■ **What the exercise asks**
Which lines in the records below hold the word "technical"? Copy each of them.

(Data records)
*** Block opens ***
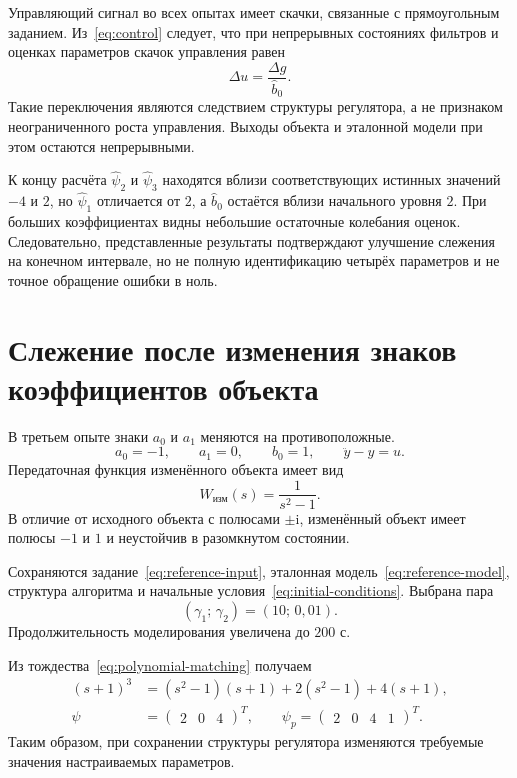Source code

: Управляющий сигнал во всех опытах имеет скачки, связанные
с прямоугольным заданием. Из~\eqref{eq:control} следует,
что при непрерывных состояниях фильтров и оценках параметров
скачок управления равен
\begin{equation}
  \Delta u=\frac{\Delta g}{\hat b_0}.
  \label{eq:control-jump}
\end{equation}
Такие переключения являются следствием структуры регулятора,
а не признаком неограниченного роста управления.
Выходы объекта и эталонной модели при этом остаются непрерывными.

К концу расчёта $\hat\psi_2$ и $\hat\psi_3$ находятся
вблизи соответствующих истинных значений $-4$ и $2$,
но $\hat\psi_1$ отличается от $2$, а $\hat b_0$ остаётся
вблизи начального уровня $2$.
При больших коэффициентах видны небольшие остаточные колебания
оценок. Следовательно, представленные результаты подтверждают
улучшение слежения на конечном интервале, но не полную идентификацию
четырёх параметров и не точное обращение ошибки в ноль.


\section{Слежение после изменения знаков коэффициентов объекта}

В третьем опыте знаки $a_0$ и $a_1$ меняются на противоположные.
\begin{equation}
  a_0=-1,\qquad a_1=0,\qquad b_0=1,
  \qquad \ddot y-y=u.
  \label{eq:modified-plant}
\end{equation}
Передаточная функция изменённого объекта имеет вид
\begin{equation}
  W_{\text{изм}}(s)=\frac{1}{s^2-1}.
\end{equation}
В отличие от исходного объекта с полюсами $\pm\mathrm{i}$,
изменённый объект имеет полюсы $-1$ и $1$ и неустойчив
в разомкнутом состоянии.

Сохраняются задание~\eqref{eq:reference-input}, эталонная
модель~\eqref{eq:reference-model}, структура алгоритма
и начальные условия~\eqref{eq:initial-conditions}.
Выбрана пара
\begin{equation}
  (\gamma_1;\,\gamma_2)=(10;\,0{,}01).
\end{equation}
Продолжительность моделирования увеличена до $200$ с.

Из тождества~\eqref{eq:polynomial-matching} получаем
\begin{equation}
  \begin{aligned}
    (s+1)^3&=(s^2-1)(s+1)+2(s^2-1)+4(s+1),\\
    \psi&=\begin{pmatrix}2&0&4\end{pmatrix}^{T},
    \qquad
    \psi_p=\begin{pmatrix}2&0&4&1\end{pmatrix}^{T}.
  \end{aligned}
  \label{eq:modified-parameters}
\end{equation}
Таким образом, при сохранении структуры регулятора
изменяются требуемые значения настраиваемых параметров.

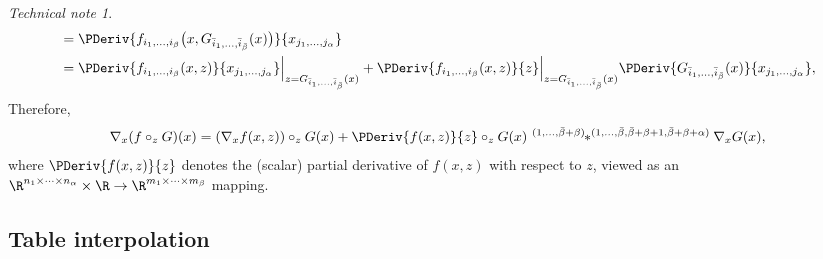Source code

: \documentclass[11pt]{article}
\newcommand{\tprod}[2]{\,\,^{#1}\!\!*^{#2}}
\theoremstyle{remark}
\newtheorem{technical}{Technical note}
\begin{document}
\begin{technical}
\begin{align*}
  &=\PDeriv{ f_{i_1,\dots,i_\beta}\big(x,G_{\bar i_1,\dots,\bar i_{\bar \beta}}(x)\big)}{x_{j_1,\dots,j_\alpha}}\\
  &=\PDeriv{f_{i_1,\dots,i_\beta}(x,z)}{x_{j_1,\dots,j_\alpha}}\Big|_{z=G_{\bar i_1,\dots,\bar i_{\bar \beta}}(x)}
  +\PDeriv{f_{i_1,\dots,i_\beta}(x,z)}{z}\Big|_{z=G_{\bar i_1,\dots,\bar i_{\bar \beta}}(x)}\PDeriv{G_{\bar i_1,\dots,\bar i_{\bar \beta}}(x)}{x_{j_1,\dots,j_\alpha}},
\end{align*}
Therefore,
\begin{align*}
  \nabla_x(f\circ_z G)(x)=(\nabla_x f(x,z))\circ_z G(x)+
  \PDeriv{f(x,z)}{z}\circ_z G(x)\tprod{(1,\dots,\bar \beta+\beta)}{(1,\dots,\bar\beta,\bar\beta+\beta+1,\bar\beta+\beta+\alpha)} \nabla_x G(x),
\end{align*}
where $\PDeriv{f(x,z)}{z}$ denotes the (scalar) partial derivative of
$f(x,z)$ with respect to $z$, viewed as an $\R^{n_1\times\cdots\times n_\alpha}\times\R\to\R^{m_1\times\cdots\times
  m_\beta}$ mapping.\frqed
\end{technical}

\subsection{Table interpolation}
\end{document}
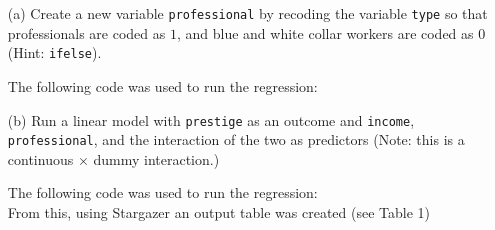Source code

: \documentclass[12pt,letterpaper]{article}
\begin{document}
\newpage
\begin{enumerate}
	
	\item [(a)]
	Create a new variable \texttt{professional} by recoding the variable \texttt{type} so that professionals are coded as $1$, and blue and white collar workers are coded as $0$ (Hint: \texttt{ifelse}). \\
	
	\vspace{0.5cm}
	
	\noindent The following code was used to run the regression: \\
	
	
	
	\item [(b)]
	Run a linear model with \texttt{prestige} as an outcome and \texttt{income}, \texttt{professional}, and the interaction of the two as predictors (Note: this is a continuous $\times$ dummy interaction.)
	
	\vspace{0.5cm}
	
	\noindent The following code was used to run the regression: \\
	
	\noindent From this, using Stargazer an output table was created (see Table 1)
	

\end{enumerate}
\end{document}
*** Block closes ***
*** Block opens ***
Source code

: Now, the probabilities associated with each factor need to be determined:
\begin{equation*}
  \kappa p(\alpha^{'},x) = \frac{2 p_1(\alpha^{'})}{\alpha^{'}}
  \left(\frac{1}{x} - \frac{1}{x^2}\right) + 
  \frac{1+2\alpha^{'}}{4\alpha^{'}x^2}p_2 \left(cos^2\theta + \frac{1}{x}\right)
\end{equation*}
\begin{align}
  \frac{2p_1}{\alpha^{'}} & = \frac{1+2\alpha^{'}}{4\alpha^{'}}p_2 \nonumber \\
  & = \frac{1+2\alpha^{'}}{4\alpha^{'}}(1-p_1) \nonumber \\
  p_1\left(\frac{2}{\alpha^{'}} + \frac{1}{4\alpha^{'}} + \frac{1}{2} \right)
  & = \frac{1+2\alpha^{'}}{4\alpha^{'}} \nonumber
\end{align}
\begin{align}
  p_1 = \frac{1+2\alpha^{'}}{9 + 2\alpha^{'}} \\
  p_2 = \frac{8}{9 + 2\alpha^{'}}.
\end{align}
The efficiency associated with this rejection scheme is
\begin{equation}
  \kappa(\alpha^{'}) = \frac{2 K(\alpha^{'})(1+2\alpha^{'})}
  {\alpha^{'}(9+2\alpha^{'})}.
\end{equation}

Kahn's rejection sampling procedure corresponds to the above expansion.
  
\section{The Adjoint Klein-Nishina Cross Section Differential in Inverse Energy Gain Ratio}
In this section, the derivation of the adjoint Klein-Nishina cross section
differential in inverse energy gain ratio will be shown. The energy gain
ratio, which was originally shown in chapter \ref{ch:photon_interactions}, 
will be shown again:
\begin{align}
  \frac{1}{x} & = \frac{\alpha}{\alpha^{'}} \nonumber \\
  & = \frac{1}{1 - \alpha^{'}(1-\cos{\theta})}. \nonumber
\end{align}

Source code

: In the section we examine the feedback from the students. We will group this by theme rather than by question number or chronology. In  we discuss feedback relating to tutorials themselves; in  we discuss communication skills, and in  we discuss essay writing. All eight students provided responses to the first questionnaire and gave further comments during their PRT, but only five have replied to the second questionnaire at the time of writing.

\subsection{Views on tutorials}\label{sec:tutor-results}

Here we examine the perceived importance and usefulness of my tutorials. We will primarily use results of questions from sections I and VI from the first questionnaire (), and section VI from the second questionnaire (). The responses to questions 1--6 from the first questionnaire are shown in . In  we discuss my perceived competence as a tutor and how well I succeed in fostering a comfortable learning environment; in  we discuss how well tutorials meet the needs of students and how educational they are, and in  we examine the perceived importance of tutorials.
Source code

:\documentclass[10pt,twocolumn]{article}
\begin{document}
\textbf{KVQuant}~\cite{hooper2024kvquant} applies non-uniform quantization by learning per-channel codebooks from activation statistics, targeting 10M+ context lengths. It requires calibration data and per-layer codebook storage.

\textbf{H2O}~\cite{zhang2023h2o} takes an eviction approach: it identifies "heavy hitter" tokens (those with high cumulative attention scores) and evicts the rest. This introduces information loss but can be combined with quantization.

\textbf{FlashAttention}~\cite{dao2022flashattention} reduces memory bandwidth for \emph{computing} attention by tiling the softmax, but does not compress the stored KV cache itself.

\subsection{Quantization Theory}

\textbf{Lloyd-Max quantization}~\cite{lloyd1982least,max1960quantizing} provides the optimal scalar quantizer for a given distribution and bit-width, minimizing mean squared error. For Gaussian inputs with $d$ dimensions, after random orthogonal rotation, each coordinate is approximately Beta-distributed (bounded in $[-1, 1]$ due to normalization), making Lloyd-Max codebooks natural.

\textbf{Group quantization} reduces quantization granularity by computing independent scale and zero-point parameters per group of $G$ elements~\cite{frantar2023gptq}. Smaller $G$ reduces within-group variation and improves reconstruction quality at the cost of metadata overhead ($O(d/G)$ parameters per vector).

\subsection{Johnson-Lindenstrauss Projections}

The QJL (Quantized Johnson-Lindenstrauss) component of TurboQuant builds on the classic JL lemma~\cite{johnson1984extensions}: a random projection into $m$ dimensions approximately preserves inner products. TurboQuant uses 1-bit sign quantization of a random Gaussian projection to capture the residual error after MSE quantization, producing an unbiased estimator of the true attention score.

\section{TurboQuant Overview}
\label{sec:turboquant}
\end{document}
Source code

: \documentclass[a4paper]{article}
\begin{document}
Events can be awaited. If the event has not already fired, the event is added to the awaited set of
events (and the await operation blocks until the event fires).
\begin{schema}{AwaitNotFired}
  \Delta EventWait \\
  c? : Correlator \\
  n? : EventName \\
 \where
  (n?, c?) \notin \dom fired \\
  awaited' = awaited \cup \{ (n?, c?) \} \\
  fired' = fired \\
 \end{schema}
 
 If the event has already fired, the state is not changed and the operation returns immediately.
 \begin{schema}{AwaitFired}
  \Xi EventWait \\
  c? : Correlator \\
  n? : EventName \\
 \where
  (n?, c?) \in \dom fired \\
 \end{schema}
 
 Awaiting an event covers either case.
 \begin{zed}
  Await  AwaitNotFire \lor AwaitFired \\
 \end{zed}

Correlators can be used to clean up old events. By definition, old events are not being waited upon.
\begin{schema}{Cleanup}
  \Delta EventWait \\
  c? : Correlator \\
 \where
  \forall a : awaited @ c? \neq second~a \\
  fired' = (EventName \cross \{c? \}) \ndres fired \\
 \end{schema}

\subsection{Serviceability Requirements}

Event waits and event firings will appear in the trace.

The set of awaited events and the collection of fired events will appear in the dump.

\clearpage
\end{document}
*** Block closes ***
*** Block opens ***
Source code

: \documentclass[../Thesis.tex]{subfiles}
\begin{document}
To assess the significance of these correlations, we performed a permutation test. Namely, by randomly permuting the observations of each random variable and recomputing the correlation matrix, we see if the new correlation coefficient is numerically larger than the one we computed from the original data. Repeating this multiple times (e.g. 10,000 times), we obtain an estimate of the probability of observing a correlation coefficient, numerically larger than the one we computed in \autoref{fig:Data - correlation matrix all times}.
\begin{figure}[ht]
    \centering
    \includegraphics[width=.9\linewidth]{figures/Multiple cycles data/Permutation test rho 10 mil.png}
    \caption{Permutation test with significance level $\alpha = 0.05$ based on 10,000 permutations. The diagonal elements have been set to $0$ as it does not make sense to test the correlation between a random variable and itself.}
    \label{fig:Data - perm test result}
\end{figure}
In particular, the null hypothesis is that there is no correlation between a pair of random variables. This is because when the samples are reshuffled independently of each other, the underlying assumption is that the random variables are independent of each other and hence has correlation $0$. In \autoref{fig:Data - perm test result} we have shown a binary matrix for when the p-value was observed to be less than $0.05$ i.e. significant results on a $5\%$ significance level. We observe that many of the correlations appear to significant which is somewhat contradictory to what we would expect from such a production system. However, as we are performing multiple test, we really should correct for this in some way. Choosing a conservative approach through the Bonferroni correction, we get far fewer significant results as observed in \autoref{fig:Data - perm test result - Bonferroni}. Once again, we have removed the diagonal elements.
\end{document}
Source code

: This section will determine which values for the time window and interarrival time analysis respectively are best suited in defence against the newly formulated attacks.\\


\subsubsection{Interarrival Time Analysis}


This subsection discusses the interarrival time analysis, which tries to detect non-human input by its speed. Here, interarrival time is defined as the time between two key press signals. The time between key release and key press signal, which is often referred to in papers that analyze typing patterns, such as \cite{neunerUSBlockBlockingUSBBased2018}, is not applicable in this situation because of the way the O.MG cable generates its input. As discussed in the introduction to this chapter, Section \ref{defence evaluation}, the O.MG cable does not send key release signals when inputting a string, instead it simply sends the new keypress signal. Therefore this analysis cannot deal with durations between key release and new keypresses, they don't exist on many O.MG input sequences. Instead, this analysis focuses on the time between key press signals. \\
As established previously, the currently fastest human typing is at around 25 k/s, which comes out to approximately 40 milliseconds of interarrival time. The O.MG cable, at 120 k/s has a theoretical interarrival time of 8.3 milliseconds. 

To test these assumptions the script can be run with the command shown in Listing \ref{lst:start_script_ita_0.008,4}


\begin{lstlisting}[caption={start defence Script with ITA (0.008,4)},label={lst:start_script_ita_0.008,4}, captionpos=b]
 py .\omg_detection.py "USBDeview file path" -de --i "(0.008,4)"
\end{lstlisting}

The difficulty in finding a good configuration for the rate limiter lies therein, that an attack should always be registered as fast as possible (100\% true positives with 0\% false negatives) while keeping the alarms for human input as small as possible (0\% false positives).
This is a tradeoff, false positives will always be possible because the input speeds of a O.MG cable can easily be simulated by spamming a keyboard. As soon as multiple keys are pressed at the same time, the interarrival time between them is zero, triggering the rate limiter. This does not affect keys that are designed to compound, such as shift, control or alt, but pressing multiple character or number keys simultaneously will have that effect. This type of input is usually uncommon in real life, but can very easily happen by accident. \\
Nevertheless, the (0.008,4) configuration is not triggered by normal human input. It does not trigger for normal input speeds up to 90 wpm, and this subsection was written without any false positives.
*** Block closes ***
■ **Solution for this task**
\newtheorem{technical}{Technical note}
\begin{technical}
\end{technical}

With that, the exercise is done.